> Exercise inputs

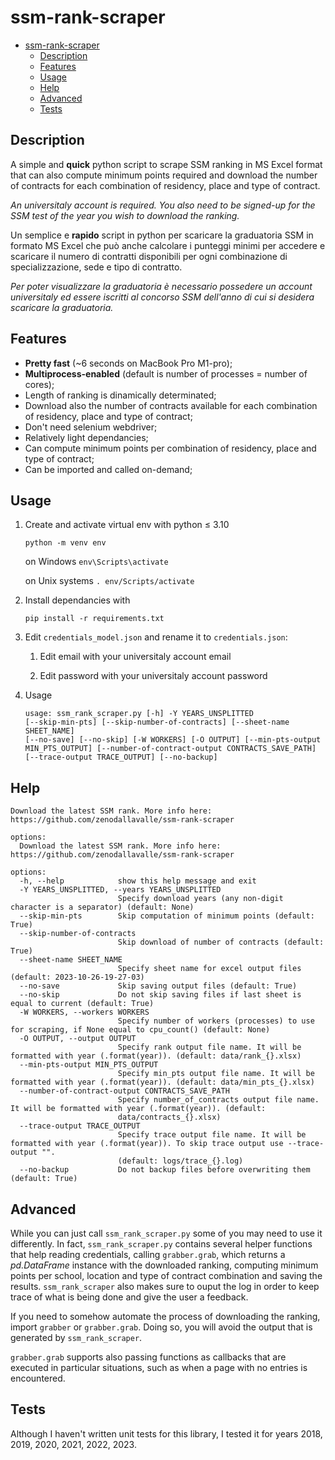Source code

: # ssm-rank-scraper

- [ssm-rank-scraper](#ssm-rank-scraper)
  - [Description](#description)
  - [Features](#features)
  - [Usage](#usage)
  - [Help](#help)
  - [Advanced](#advanced)
  - [Tests](#tests)

## Description

A simple and **quick** python script to scrape SSM ranking in MS Excel format that can also compute minimum points required and download the number of contracts for each combination of residency, place and type of contract.

_An universitaly account is required. You also need to be signed-up for the SSM test of the year you wish to download the ranking._

Un semplice e **rapido** script in python per scaricare la graduatoria SSM in formato MS Excel che può anche calcolare i punteggi minimi per accedere e scaricare il numero di contratti disponibili per ogni combinazione di specializzazione, sede e tipo di contratto.

_Per poter visualizzare la graduatoria è necessario possedere un account universitaly ed essere iscritti al concorso SSM dell'anno di cui si desidera scaricare la graduatoria._

## Features

- **Pretty fast** (~6 seconds on MacBook Pro M1-pro);
- **Multiprocess-enabled** (default is number of processes = number of cores);
- Length of ranking is dinamically determinated;
- Download also the number of contracts available for each combination of residency, place and type of contract;
- Don't need selenium webdriver;
- Relatively light dependancies;
- Can compute minimum points per combination of residency, place and type of contract;
- Can be imported and called on-demand;

## Usage

1. Create and activate virtual env with python ≤ 3.10

   <code>python -m venv env</code>

   on Windows <code>env\Scripts\activate</code>

   on Unix systems <code>. env/Scripts/activate</code>

2. Install dependancies with

   <code>pip install -r requirements.txt</code>

3. Edit `credentials_model.json` and rename it to `credentials.json`:

   1. Edit email with your universitaly account email

   2. Edit password with your universitaly account password

4. Usage

   <code>usage: ssm_rank_scraper.py [-h] -Y YEARS_UNSPLITTED [--skip-min-pts] [--skip-number-of-contracts] [--sheet-name SHEET_NAME] [--no-save] [--no-skip] [-W WORKERS] [-O OUTPUT] [--min-pts-output MIN_PTS_OUTPUT] [--number-of-contract-output CONTRACTS_SAVE_PATH] [--trace-output TRACE_OUTPUT] [--no-backup]</code>

## Help

```
Download the latest SSM rank. More info here: https://github.com/zenodallavalle/ssm-rank-scraper

options:
  Download the latest SSM rank. More info here: https://github.com/zenodallavalle/ssm-rank-scraper

options:
  -h, --help            show this help message and exit
  -Y YEARS_UNSPLITTED, --years YEARS_UNSPLITTED
                        Specify download years (any non-digit character is a separator) (default: None)
  --skip-min-pts        Skip computation of minimum points (default: True)
  --skip-number-of-contracts
                        Skip download of number of contracts (default: True)
  --sheet-name SHEET_NAME
                        Specify sheet name for excel output files (default: 2023-10-26-19-27-03)
  --no-save             Skip saving output files (default: True)
  --no-skip             Do not skip saving files if last sheet is equal to current (default: True)
  -W WORKERS, --workers WORKERS
                        Specify number of workers (processes) to use for scraping, if None equal to cpu_count() (default: None)
  -O OUTPUT, --output OUTPUT
                        Specify rank output file name. It will be formatted with year (.format(year)). (default: data/rank_{}.xlsx)
  --min-pts-output MIN_PTS_OUTPUT
                        Specify min_pts output file name. It will be formatted with year (.format(year)). (default: data/min_pts_{}.xlsx)
  --number-of-contract-output CONTRACTS_SAVE_PATH
                        Specify number_of_contracts output file name. It will be formatted with year (.format(year)). (default:
                        data/contracts_{}.xlsx)
  --trace-output TRACE_OUTPUT
                        Specify trace output file name. It will be formatted with year (.format(year)). To skip trace output use --trace-output "".
                        (default: logs/trace_{}.log)
  --no-backup           Do not backup files before overwriting them (default: True)
```

## Advanced

While you can just call `ssm_rank_scraper.py` some of you may need to use it differently. In fact, `ssm_rank_scraper.py` contains several helper functions that help reading credentials, calling `grabber.grab`, which returns a _pd.DataFrame_ instance with the downloaded ranking, computing minimum points per school, location and type of contract combination and saving the results. `ssm_rank_scraper` also makes sure to ouput the log in order to keep trace of what is being done and give the user a feedback.

If you need to somehow automate the process of downloading the ranking, import `grabber` or `grabber.grab`. Doing so, you will avoid the output that is generated by `ssm_rank_scraper`.

`grabber.grab` supports also passing functions as callbacks that are executed in particular situations, such as when a page with no entries is encountered.

## Tests

Although I haven't written unit tests for this library, I tested it for years 2018, 2019, 2020, 2021, 2022, 2023.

> Goal of the exercise
Word for word, return the material, omitting the pictures.

> Reply
Source code

: # ssm-rank-scraper

- [ssm-rank-scraper](#ssm-rank-scraper)
  - [Description](#description)
  - [Features](#features)
  - [Usage](#usage)
  - [Help](#help)
  - [Advanced](#advanced)
  - [Tests](#tests)

## Description

A simple and **quick** python script to scrape SSM ranking in MS Excel format that can also compute minimum points required and download the number of contracts for each combination of residency, place and type of contract.

_An universitaly account is required. You also need to be signed-up for the SSM test of the year you wish to download the ranking._

Un semplice e **rapido** script in python per scaricare la graduatoria SSM in formato MS Excel che può anche calcolare i punteggi minimi per accedere e scaricare il numero di contratti disponibili per ogni combinazione di specializzazione, sede e tipo di contratto.

_Per poter visualizzare la graduatoria è necessario possedere un account universitaly ed essere iscritti al concorso SSM dell'anno di cui si desidera scaricare la graduatoria._

## Features

- **Pretty fast** (~6 seconds on MacBook Pro M1-pro);
- **Multiprocess-enabled** (default is number of processes = number of cores);
- Length of ranking is dinamically determinated;
- Download also the number of contracts available for each combination of residency, place and type of contract;
- Don't need selenium webdriver;
- Relatively light dependancies;
- Can compute minimum points per combination of residency, place and type of contract;
- Can be imported and called on-demand;

## Usage

1. Create and activate virtual env with python ≤ 3.10

   <code>python -m venv env</code>

   on Windows <code>env\Scripts\activate</code>

   on Unix systems <code>. env/Scripts/activate</code>

2. Install dependancies with

   <code>pip install -r requirements.txt</code>

3. Edit `credentials_model.json` and rename it to `credentials.json`:

   1. Edit email with your universitaly account email

   2. Edit password with your universitaly account password

4. Usage

   <code>usage: ssm_rank_scraper.py [-h] -Y YEARS_UNSPLITTED [--skip-min-pts] [--skip-number-of-contracts] [--sheet-name SHEET_NAME] [--no-save] [--no-skip] [-W WORKERS] [-O OUTPUT] [--min-pts-output MIN_PTS_OUTPUT] [--number-of-contract-output CONTRACTS_SAVE_PATH] [--trace-output TRACE_OUTPUT] [--no-backup]</code>

## Help

```
Download the latest SSM rank. More info here: https://github.com/zenodallavalle/ssm-rank-scraper

options:
  Download the latest SSM rank. More info here: https://github.com/zenodallavalle/ssm-rank-scraper

options:
  -h, --help            show this help message and exit
  -Y YEARS_UNSPLITTED, --years YEARS_UNSPLITTED
                        Specify download years (any non-digit character is a separator) (default: None)
  --skip-min-pts        Skip computation of minimum points (default: True)
  --skip-number-of-contracts
                        Skip download of number of contracts (default: True)
  --sheet-name SHEET_NAME
                        Specify sheet name for excel output files (default: 2023-10-26-19-27-03)
  --no-save             Skip saving output files (default: True)
  --no-skip             Do not skip saving files if last sheet is equal to current (default: True)
  -W WORKERS, --workers WORKERS
                        Specify number of workers (processes) to use for scraping, if None equal to cpu_count() (default: None)
  -O OUTPUT, --output OUTPUT
                        Specify rank output file name. It will be formatted with year (.format(year)). (default: data/rank_{}.xlsx)
  --min-pts-output MIN_PTS_OUTPUT
                        Specify min_pts output file name. It will be formatted with year (.format(year)). (default: data/min_pts_{}.xlsx)
  --number-of-contract-output CONTRACTS_SAVE_PATH
                        Specify number_of_contracts output file name. It will be formatted with year (.format(year)). (default:
                        data/contracts_{}.xlsx)
  --trace-output TRACE_OUTPUT
                        Specify trace output file name. It will be formatted with year (.format(year)). To skip trace output use --trace-output "".
                        (default: logs/trace_{}.log)
  --no-backup           Do not backup files before overwriting them (default: True)
```

## Advanced

While you can just call `ssm_rank_scraper.py` some of you may need to use it differently. In fact, `ssm_rank_scraper.py` contains several helper functions that help reading credentials, calling `grabber.grab`, which returns a _pd.DataFrame_ instance with the downloaded ranking, computing minimum points per school, location and type of contract combination and saving the results. `ssm_rank_scraper` also makes sure to ouput the log in order to keep trace of what is being done and give the user a feedback.

If you need to somehow automate the process of downloading the ranking, import `grabber` or `grabber.grab`. Doing so, you will avoid the output that is generated by `ssm_rank_scraper`.

`grabber.grab` supports also passing functions as callbacks that are executed in particular situations, such as when a page with no entries is encountered.

## Tests

Although I haven't written unit tests for this library, I tested it for years 2018, 2019, 2020, 2021, 2022, 2023.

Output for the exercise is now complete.